Recensione: “Le dodici vite di Alfred Hitchcock” – Un regista e la sua icona
Le dodici vite di Alfred Hitchcock
di Edward White
traduzione di Camilla Pieretti
Il Saggiatore
Iconica è la sagoma nera, che si avvicina accompagnata da un sottofondo musicale leggero ma misterioso, e la voce lenta e sospesa, in Italia quella di Carlo Romano, che lasciava ancora più dubbi e turbamenti di quelle create dalle sue stesse storie. Alfred Hitchcock non era un semplice regista, bensì un vero artista inquieto come tanti hanno attraversato e reso viva la cultura occidentale come Kafka, Stevenson, Poe, dando alla regia lo stesso valore della penna, e facendo di un film un’opera attraverso cui raccontare i labirinti della mente che sfociano in paranoie e ossessioni.
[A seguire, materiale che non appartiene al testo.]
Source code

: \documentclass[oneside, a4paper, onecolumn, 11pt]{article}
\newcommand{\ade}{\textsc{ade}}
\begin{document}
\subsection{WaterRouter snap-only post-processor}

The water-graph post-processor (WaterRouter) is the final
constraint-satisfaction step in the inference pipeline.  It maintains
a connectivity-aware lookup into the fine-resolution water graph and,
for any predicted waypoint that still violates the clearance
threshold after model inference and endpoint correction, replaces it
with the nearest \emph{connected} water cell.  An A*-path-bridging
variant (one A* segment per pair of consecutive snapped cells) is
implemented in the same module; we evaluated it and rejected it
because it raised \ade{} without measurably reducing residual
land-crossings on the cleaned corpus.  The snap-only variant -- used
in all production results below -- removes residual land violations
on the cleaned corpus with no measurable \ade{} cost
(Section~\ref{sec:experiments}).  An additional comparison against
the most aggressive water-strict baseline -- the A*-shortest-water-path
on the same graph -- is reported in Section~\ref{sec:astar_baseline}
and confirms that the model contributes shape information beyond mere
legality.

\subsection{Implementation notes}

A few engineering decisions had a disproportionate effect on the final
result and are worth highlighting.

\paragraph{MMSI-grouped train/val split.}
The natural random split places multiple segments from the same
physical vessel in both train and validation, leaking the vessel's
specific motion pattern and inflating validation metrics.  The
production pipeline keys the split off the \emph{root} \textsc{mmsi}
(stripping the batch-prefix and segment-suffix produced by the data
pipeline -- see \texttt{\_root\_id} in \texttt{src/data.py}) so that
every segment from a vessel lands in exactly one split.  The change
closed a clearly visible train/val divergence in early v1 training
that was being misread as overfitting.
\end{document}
Come Alfred Hitchcock scomponeva l’umanità attraverso uno sguardo acuto e spietato per guardarne ogni sfaccettatura, da quella dell’apparente quieta normalità univoca per arrivare a scomporla nelle sue tante identità. Questa molteplicità dell’essere umano ricercata in maniera meticolosa era un riflesso anche della sua stessa natura, ed è questa molteplicità che analizza Edward White nel suo libro “Le dodici vite di Alfred Hitchcock”.
Strutturato in dodici capitoli, uno per ogni aspetto proposto e scandagliato, il libro offre al lettore la possibilità di conoscere il grande regista oltre la macchina da presa, anche se essa ne era come la naturale estensione fisica. Dal broncio e dai capricci da eterno bambino, la figura di Hitchcock si sviluppa come nelle sue tante sfaccettature da quelle più serie a quelle scherzose, senza dimenticare il carisma che lo rendeva un incallito donnaiolo, incarnando così delle versioni di se stesso, in bilico tra verità e finzione, senza mai tracciare linee definite, ma scivolando dall’uno all’altro aspetto con semplicità, così come i personaggi dei suoi film.
Ovviamente, in questa analisi, non viene tralasciato il suo valore artistico, la trasgressione che spesso rappresentava la sua opera tanto da farlo diventare un innovatore del suo genere e renderlo oggetto di ammirazione di registi contemporanei, come lo stesso François Truffaut.
Da “Le dodici vite di Alfred Hitchcock” emerge, così, il ritratto di un artista sfaccettato ma completo, che nella sua complessità aveva ben chiaro il suo obiettivo: raccontare la realtà nelle sue eterne contraddizioni e contrasti fatti di zone d’ombra e luce dell’essere umano. Ne risulta una biografia attenta e meticolosa, ma non noiosa, anzi, ti cattura dalla prima all’ultima pagina, sia per lo stile ben equilibrato di White che nella traduzione di Camilla Pieretti trova la sua espressione, sia per il racconto a tratti cinematografico corredato di foto che rendono il testo ancora più vivo.
A metà tra mistero e rivelazione, “Le dodici vite di Alfred Hitchcock” è una biografia che non può mancare a cinefili o semplici appassionati lettori.